Don’t worry, we’re not picking on that Purp Drank Impala SS. The rules this time around will be the same as the last edition of this game, mostly:

  • Only vehicles with model years between 1990 and 1999 are eligible for submission.
  • Vehicles from any manufacturer qualify.
  • Qualifying vehicles were sold as new in North America.

Though there were still many rear-drive sedans in the Nineties, lots of other things were rear drive, too — keep that in mind. I’ll stick with a sedan criticism here, one which may surprise you.

Before you is the second-generation Infiniti Q45. Infiniti’s first flagship debuted for the 1990 model year, aimed directly at HMS Lexus LS400. Contrasting with the Lexus, the Q45’s rather avant garde grille-free design was paired with a minimalist interior. Free of ruched leather and wood trim (which its competitors had), the Q45 was also largely free of buyers.

Though the sedan impressed motoring journalists, Real People shied away from its beefy 4.5-liter V8. Consumers opted in droves for the more conservative, more luxurious, and more prestigious Lexus. While Lexus spent more than a decade developing a car to suit the American luxury market, Nissan chose to bring over a revised version of its President executive sedan, which debuted in the Japanese domestic market that same year. Marketing of the Q45 was also an issue, as Infiniti opted for modern and minimal advertisements that featured trees, but not the car for sale. Time to try again, Infiniti said.

In 1997, a new Q45 arrived in North America. This one was slightly smaller than the original, placing less emphasis on modernism and sports and more on conservative luxury, just like Lexus. Suddenly, there was lots of ruched leather and wood trim, and a fancy clock which looked upon a top-tier interior of Nissan Maxima parts.
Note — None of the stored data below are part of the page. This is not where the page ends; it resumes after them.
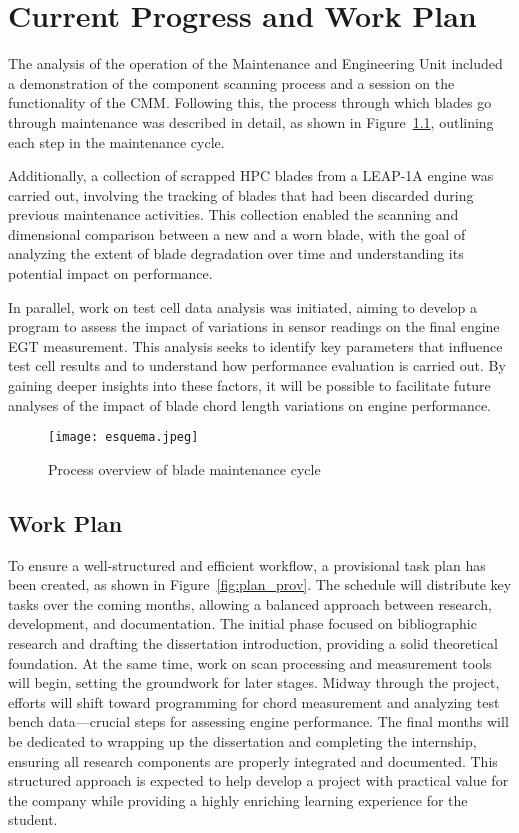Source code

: \chapter{Current Progress and Work Plan}
\label{cha:planeamento}

The analysis of the operation of the Maintenance and Engineering Unit included a demonstration of the component scanning process and a session on the functionality of the \gls{CMM}. Following this, the process through which blades go through maintenance was described in detail, as shown in Figure~\ref{fig:esquema}, outlining each step in the maintenance cycle.

Additionally, a collection of scrapped \gls{HPC} blades from a \gls{LEAP}-1A engine was carried out, involving the tracking of blades that had been discarded during previous maintenance activities. This collection enabled the scanning and dimensional comparison between a new and a worn blade, with the goal of analyzing the extent of blade degradation over time and understanding its potential impact on performance.

In parallel, work on test cell data analysis was initiated, aiming to develop a program to assess the impact of variations in sensor readings on the final engine \gls{EGT} measurement. This analysis seeks to identify key parameters that influence test cell results and to understand how performance evaluation is carried out. By gaining deeper insights into these factors, it will be possible to facilitate future analyses of the impact of blade chord length variations on engine performance.

\begin{figure}[H]
    \centering
    \texttt{[image: esquema.jpeg]}
    \caption{Process overview of blade maintenance cycle}
    \label{fig:esquema}
\end{figure}

\section{Work Plan}
\label{sec:plano}

To ensure a well-structured and efficient workflow, a provisional task plan has been created, as shown in Figure~\ref{fig:plan_prov}. The schedule will distribute key tasks over the coming months, allowing a balanced approach between research, development, and documentation. The initial phase focused on bibliographic research and drafting the dissertation introduction, providing a solid theoretical foundation. At the same time, work on scan processing and measurement tools will begin, setting the groundwork for later stages. Midway through the project, efforts will shift toward programming for chord measurement and analyzing test bench data—crucial steps for assessing engine performance. The final months will be dedicated to wrapping up the dissertation and completing the internship, ensuring all research components are properly integrated and documented. This structured approach is expected to help develop a project with practical value for the company while providing a highly enriching learning experience for the student.

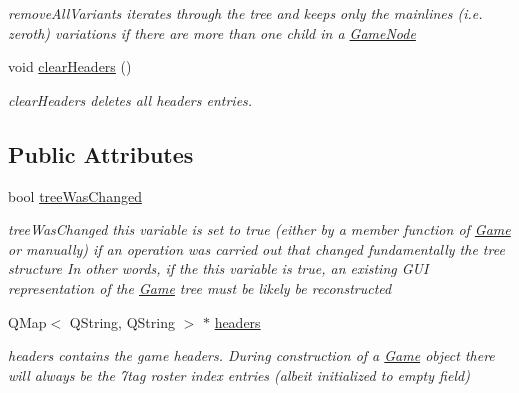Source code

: \begin{DoxyCompactItemize}
\begin{DoxyCompactList}\small\item\em remove\-All\-Variants iterates through the tree and keeps only the mainlines (i.\-e. zeroth) variations if there are more than one child in a \hyperlink{classchess_1_1GameNode}{Game\-Node} \end{DoxyCompactList}\item 
\hypertarget{classchess_1_1Game_afa39fec09e0c6aa13b0c03e7ce1dbc44}{void \hyperlink{classchess_1_1Game_afa39fec09e0c6aa13b0c03e7ce1dbc44}{clear\-Headers} ()}\label{classchess_1_1Game_afa39fec09e0c6aa13b0c03e7ce1dbc44}

\begin{DoxyCompactList}\small\item\em clear\-Headers deletes all headers entries. \end{DoxyCompactList}\end{DoxyCompactItemize}
\subsection*{Public Attributes}
\begin{DoxyCompactItemize}
\item 
\hypertarget{classchess_1_1Game_a80169885e34540646a724431673067e5}{bool \hyperlink{classchess_1_1Game_a80169885e34540646a724431673067e5}{tree\-Was\-Changed}}\label{classchess_1_1Game_a80169885e34540646a724431673067e5}

\begin{DoxyCompactList}\small\item\em tree\-Was\-Changed this variable is set to true (either by a member function of \hyperlink{classchess_1_1Game}{Game} or manually) if an operation was carried out that changed fundamentally the tree structure In other words, if the this variable is true, an existing G\-U\-I representation of the \hyperlink{classchess_1_1Game}{Game} tree must be likely be reconstructed \end{DoxyCompactList}\item 
\hypertarget{classchess_1_1Game_a6c48e9e2ec4e304baf425dc9ab493b17}{Q\-Map$<$ Q\-String, Q\-String $>$ $\ast$ \hyperlink{classchess_1_1Game_a6c48e9e2ec4e304baf425dc9ab493b17}{headers}}\label{classchess_1_1Game_a6c48e9e2ec4e304baf425dc9ab493b17}

\begin{DoxyCompactList}\small\item\em headers contains the game headers. During construction of a \hyperlink{classchess_1_1Game}{Game} object there will always be the 7tag roster index entries (albeit initialized to empty field) \end{DoxyCompactList}\end{DoxyCompactItemize}


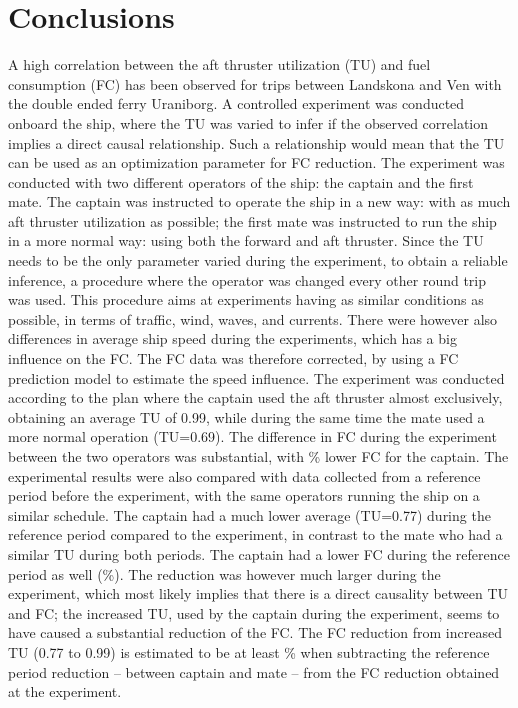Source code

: \section{Conclusions}
A high correlation between the aft thruster utilization (TU) and fuel consumption (FC) has been observed for trips between Landskona and Ven with the double ended ferry Uraniborg.  A controlled experiment was conducted onboard the ship, where the TU was varied to infer if the observed correlation implies a direct causal relationship. Such a relationship would mean that the TU can be used as an optimization parameter for FC reduction.
The experiment was conducted with two different operators of the ship: the captain and the first mate. The captain was instructed to operate the ship in a new way: with as much aft thruster utilization as possible; the first mate was instructed to run the ship in a more normal way: using both the forward and aft thruster.
Since the TU needs to be the only parameter varied during the experiment, to obtain a reliable inference, a procedure where the operator was changed every other round trip was used. This procedure aims at experiments having as similar conditions as possible, in terms of traffic, wind, waves, and currents.
There were however also differences in average ship speed during the experiments, which has a big influence on the FC. The FC data was therefore corrected, by using a FC prediction model to estimate the speed influence.
The experiment was conducted according to the plan where the captain used the aft thruster almost exclusively, obtaining an average TU of 0.99, while during the same time the mate used a more normal operation (TU=0.69). The difference in FC during the experiment between the two operators was substantial, with \savingpctexperiment \% lower FC for the captain. 
The experimental results were also compared with data collected from a reference period before the experiment, with the same operators running the ship on a similar schedule. The captain had a much lower average (TU=0.77) during the reference period compared to the experiment, in contrast to the mate who had a similar TU during both periods. The captain had a lower FC during the reference period as well (\savingpctbeforeexperiment \%).
The reduction was however much larger during the experiment, which most likely implies that there is a direct causality between TU and FC; the increased TU, used by the captain during the experiment, seems to have caused a substantial reduction of the FC. The FC reduction from increased TU (0.77 to 0.99) is estimated to be at least \savingthrusterallocationpct \% when subtracting the reference period reduction -- between captain and mate -- from the FC reduction obtained at the experiment. 

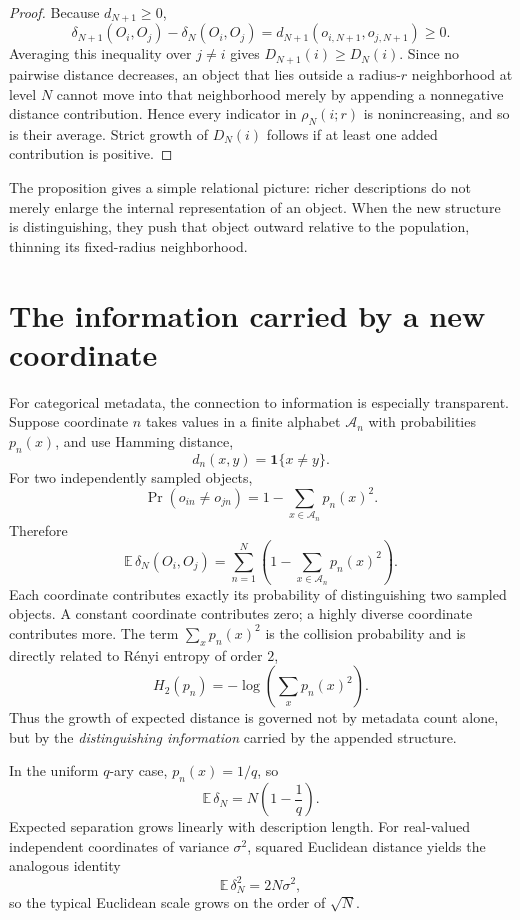 \documentclass[10.5pt]{article}
\begin{document}
\begin{proof}
Because $d_{N+1}\ge 0$,
\[
\delta_{N+1}(O_i,O_j)-\delta_N(O_i,O_j)
=d_{N+1}(o_{i,N+1},o_{j,N+1})\ge 0.
\]
Averaging this inequality over $j\ne i$ gives $D_{N+1}(i)\ge D_N(i)$. Since no pairwise distance decreases, an object that lies outside a radius-$r$ neighborhood at level $N$ cannot move into that neighborhood merely by appending a nonnegative distance contribution. Hence every indicator in $\rho_N(i;r)$ is nonincreasing, and so is their average. Strict growth of $D_N(i)$ follows if at least one added contribution is positive.
\end{proof}

The proposition gives a simple relational picture: richer descriptions do not merely enlarge the internal representation of an object. When the new structure is distinguishing, they push that object outward relative to the population, thinning its fixed-radius neighborhood.

\section*{The information carried by a new coordinate}
For categorical metadata, the connection to information is especially transparent. Suppose coordinate $n$ takes values in a finite alphabet $\mathcal A_n$ with probabilities $p_n(x)$, and use Hamming distance,
\[
d_n(x,y)=\mathbf 1\{x\ne y\}.
\]
For two independently sampled objects,
\[
\Pr(o_{in}\ne o_{jn})
=1-\sum_{x\in\mathcal A_n}p_n(x)^2.
\]
Therefore
\[
\mathbb E\,\delta_N(O_i,O_j)
=\sum_{n=1}^{N}\left(1-\sum_{x\in\mathcal A_n}p_n(x)^2\right).
\]
Each coordinate contributes exactly its probability of distinguishing two sampled objects. A constant coordinate contributes zero; a highly diverse coordinate contributes more. The term $\sum_x p_n(x)^2$ is the collision probability and is directly related to R\'enyi entropy of order $2$,
\[
H_2(p_n)=-\log\!\left(\sum_x p_n(x)^2\right).
\]
Thus the growth of expected distance is governed not by metadata count alone, but by the \emph{distinguishing information} carried by the appended structure.

In the uniform $q$-ary case, $p_n(x)=1/q$, so
\[
\mathbb E\,\delta_N=N\left(1-\frac1q\right).
\]
Expected separation grows linearly with description length. For real-valued independent coordinates of variance $\sigma^2$, squared Euclidean distance yields the analogous identity
\[
\mathbb E\,\delta_N^2=2N\sigma^2,
\]
so the typical Euclidean scale grows on the order of $\sqrt N$.
\end{document}
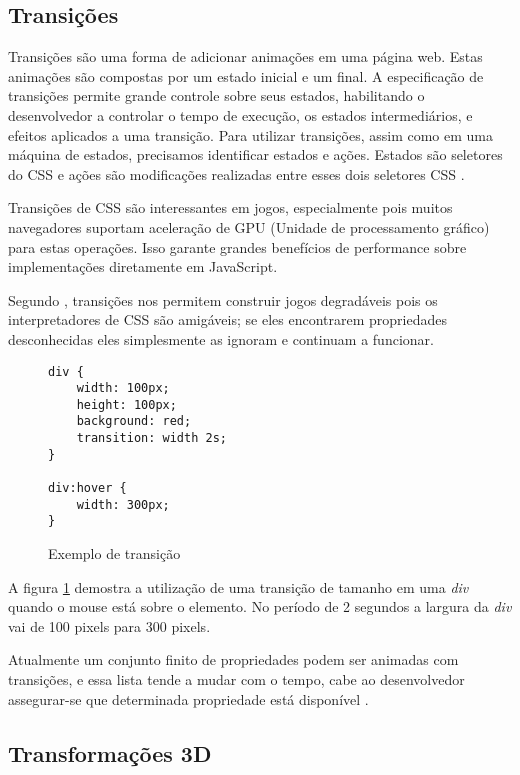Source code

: \subsection{Transições}

Transições são uma forma de adicionar animações em uma página
web. Estas animações são compostas por um estado inicial e um final.
A especificação de transições permite grande controle sobre seus
estados, habilitando o desenvolvedor a controlar o tempo de execução,
os estados intermediários, e efeitos aplicados a uma transição.
Para utilizar transições, assim como em uma máquina de estados,
precisamos identificar estados e ações. Estados são seletores do CSS
e ações são modificações realizadas entre esses dois seletores CSS
\autocite{html5mostwanted}.

Transições de CSS são interessantes em jogos, especialmente pois muitos
navegadores suportam aceleração de GPU (Unidade de processamento
gráfico) para estas operações. Isso garante grandes benefícios de
performance sobre implementações diretamente em JavaScript.

Segundo \citet{html5mostwanted}, transições nos permitem construir jogos
degradáveis pois os interpretadores de CSS são amigáveis; se eles
encontrarem propriedades desconhecidas eles simplesmente as ignoram e
continuam a funcionar.

\begin{figure}[H]
\centering
\begin{verbatim}
div {
    width: 100px;
    height: 100px;
    background: red;
    transition: width 2s;
}

div:hover {
    width: 300px;
}

\end{verbatim}
\caption{Exemplo de transição}
\label{fig:CSSTransition}
\end{figure}

A figura \ref{fig:CSSTransition} demostra a utilização de uma
transição de tamanho em uma \textit{div} quando o mouse está sobre o
elemento. No período de 2 segundos a largura da \textit{div} vai de 100
pixels para 300 pixels.

Atualmente um conjunto finito de propriedades podem ser animadas
com transições, e essa lista tende a mudar com o tempo, cabe ao
desenvolvedor assegurar-se que determinada propriedade está disponível
\autocite{mdnTransitions}.

\subsection{Transformações 3D}

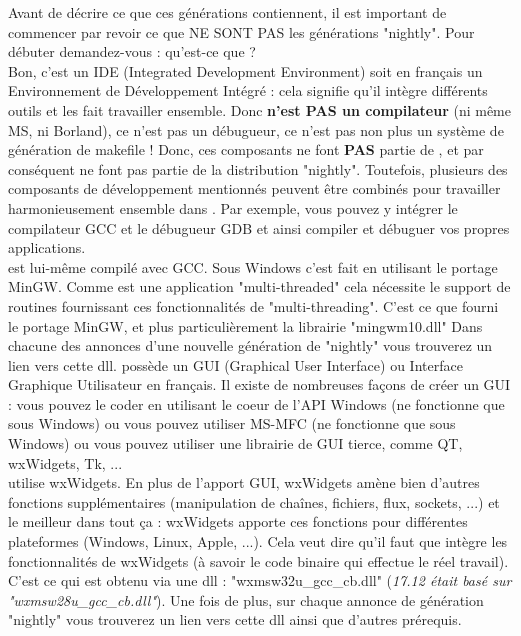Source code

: Avant de décrire ce que ces générations contiennent, il est important de commencer par revoir ce que NE SONT PAS les générations "nightly". Pour débuter demandez-vous : qu'est-ce que \codeblocks ?\\
Bon, c'est un IDE (Integrated Development Environment) soit en français un Environnement de Développement Intégré : cela signifie qu'il intègre différents outils et les fait travailler ensemble. Donc \codeblocks \textbf{n'est PAS un compilateur} (ni même MS, ni Borland), ce n'est pas un débugueur, ce n'est pas non plus un système de génération de makefile ! Donc, ces composants ne font \textbf{PAS} partie de \codeblocks, et par conséquent ne font pas partie de la distribution "nightly". Toutefois, plusieurs des composants de développement mentionnés peuvent être combinés pour travailler harmonieusement ensemble dans \codeblocks. Par exemple, vous pouvez y intégrer le compilateur GCC et le débugueur GDB et ainsi compiler et débuguer vos propres applications.\\
\codeblocks est lui-même compilé avec GCC. Sous Windows c'est fait en utilisant le portage MinGW. Comme \codeblocks est une application "multi-threaded" cela nécessite le support de routines fournissant ces fonctionnalités de "multi-threading". C'est ce que fourni le portage MinGW, et plus particulièrement la librairie "mingwm10.dll" Dans chacune des annonces d'une nouvelle génération de "nightly" vous trouverez un lien vers cette dll.
\codeblocks possède un GUI (Graphical User Interface) ou Interface Graphique Utilisateur en français. Il existe de nombreuses façons de créer un GUI : vous pouvez le coder en utilisant le coeur de l'API Windows (ne fonctionne que sous Windows) ou vous pouvez utiliser MS-MFC (ne fonctionne que sous Windows) ou vous pouvez utiliser une librairie de GUI tierce, comme QT, wxWidgets, Tk, ...\\
\codeblocks utilise wxWidgets. En plus de l'apport GUI, wxWidgets amène bien d'autres fonctions supplémentaires (manipulation de chaînes, fichiers, flux, sockets, ...) et le meilleur dans tout ça : wxWidgets apporte ces fonctions pour différentes plateformes (Windows, Linux, Apple, ...). Cela veut dire qu'il faut que \codeblocks intègre les fonctionnalités de wxWidgets (à savoir le code binaire qui effectue le réel travail). C'est ce qui est obtenu via une dll : "wxmsw32u\_gcc\_cb.dll" (\textit{17.12 était basé sur "wxmsw28u\_gcc\_cb.dll"}). Une fois de plus, sur chaque annonce de génération "nightly" vous trouverez un lien vers cette dll ainsi que d'autres prérequis.

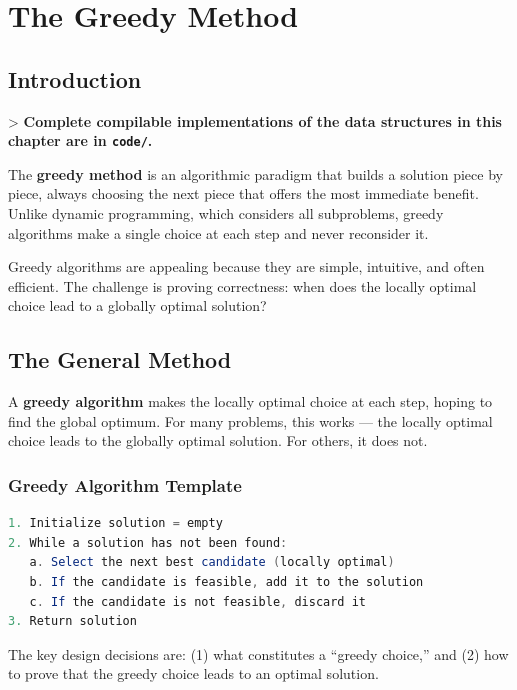 \chapter{The Greedy Method}\label{ch15:the-greedy-method}

\section{Introduction}

> \textbf{Complete compilable implementations of the data structures in this chapter are in \texttt{code/}.}

The \textbf{greedy method} is an algorithmic paradigm that builds a solution piece by piece, always choosing the next piece that offers the most immediate benefit. Unlike dynamic programming, which considers all subproblems, greedy algorithms make a single choice at each step and never reconsider it.

Greedy algorithms are appealing because they are simple, intuitive, and often efficient. The challenge is proving correctness: when does the locally optimal choice lead to a globally optimal solution?

\section{The General Method}

A \textbf{greedy algorithm} makes the locally optimal choice at each step, hoping to find the global optimum. For many problems, this works — the locally optimal choice leads to the globally optimal solution. For others, it does not.

\subsection{Greedy Algorithm Template}

\begin{lstlisting}[language=Java]
1. Initialize solution = empty
2. While a solution has not been found:
   a. Select the next best candidate (locally optimal)
   b. If the candidate is feasible, add it to the solution
   c. If the candidate is not feasible, discard it
3. Return solution
\end{lstlisting}

The key design decisions are: (1) what constitutes a ``greedy choice,'' and (2) how to prove that the greedy choice leads to an optimal solution.

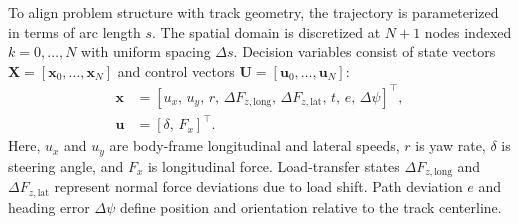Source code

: \documentclass{article}
\begin{document}
To align problem structure with track geometry, the trajectory is parameterized in terms of arc length $s$. The spatial domain is discretized at $N{+}1$ nodes indexed $k=0,\dots,N$ with uniform spacing $\Delta s$. Decision variables consist of state vectors $\mathbf{X}=[\mathbf{x}_0,\dots,\mathbf{x}_N]$ and control vectors $\mathbf{U}=[\mathbf{u}_0,\dots,\mathbf{u}_N]$:
\begin{equation}
\begin{aligned}
\mathbf{x} &= [u_x,\,u_y,\,r,\,\Delta F_{z,\text{long}},\,\Delta F_{z,\text{lat}},\,t,\,e,\,\Delta\psi]^\top,\\
\mathbf{u} &= [\delta,\,F_x]^\top.
\end{aligned}
\end{equation}
Here, $u_x$ and $u_y$ are body-frame longitudinal and lateral speeds, $r$ is yaw rate, $\delta$ is steering angle, and $F_x$ is longitudinal force. Load-transfer states $\Delta F_{z,\text{long}}$ and $\Delta F_{z,\text{lat}}$ represent normal force deviations due to load shift. Path deviation $e$ and heading error $\Delta\psi$ define position and orientation relative to the track centerline.


\end{document}
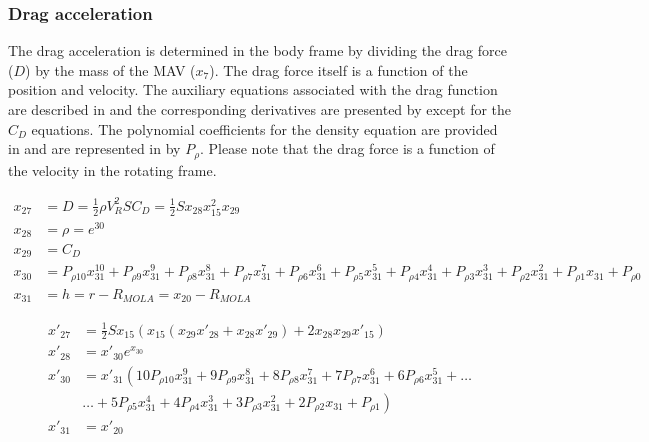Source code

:  \subsubsection{Drag acceleration}
 \label{subsubsec:tsiDrag}
The drag acceleration is determined in the body frame by dividing the drag force ($D$) by the mass of the \ac{MAV} ($x_{7}$). The drag force itself is a function of the position and velocity. The auxiliary equations associated with the drag function are described in  and the corresponding derivatives are presented by  except for the $C_{D}$ equations. The polynomial coefficients for the density equation are provided in  and are represented in  by $P_{\rho}$. Please note that the drag force is a function of the velocity in the rotating frame.

 \begin{equation} \label{eq:dragAux}
\begin{split}
x_{27} &= D = \frac{1}{2}\rho V_{R}^{2}SC_{D} = \frac{1}{2}S x_{28}x_{15}^{2}x_{29} \\
x_{28} &= \rho = e^{30} \\
x_{29} &= C_{D} \\
x_{30} &= P_{\rho 10}x_{31}^{10}+P_{\rho 9}x_{31}^{9}+P_{\rho 8}x_{31}^{8}+P_{\rho 7}x_{31}^{7}+P_{\rho 6}x_{31}^{6}+P_{\rho 5}x_{31}^{5}+P_{\rho 4}x_{31}^{4}+P_{\rho 3}x_{31}^{3}+P_{\rho 2}x_{31}^{2}+P_{\rho 1}x_{31}+P_{\rho 0} \\
x_{31} &= h = r-R_{MOLA} = x_{20}-R_{MOLA}
\end{split}
\end{equation}

 \begin{equation} \label{eq:dragDerAux}
\begin{split}
x'_{27} &= \frac{1}{2}Sx_{15}\left(x_{15} \left(x_{29}x'_{28}+x_{28}x'_{29}\right)+2x_{28}x_{29}x'_{15}\right) \\
x'_{28} &= x'_{30}e^{x_{30}} \\
x'_{30} &=x'_{31} \left(10 P_{\rho 10}x_{31}^{9}+9 P_{\rho 9}x_{31}^{8}+8 P_{\rho 8}x_{31}^{7}+7 P_{\rho 7}x_{31}^{6}+6 P_{\rho 6}x_{31}^{5}+\dots \right. \\
&  \left. \dotsc +5 P_{\rho 5}x_{31}^{4}+4 P_{\rho 4}x_{31}^{3}+3 P_{\rho 3}x_{31}^{2}+2 P_{\rho 2}x_{31}+P_{\rho 1}\right) \\
x'_{31} &= x'_{20}
\end{split}
\end{equation}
Based on the less expensive Japanese market Cima, the Q had a lesser engine as well. Though the “45” remained on the back, a more accurate representation would’ve said “41.” Under hood was a 4.1-liter V8 from the VH engine line. It produced 268 horsepower (a respectable number), but the unique sporty proposition was gone. This second Q45 was broadly labeled as a Japanese Buick and forgotten by most everybody. Infiniti tried for sports luxury again in 2002, but it was too late. Infiniti never went all-in with attempts to tackle Lexus for sedan dominance, and it showed. The second generation Q45 was a great example of what happens when an expensive car is developed half-heartedly.

What rear-drive Nineties ride doesn’t do it for you?

[Images: General Motors, Infiniti]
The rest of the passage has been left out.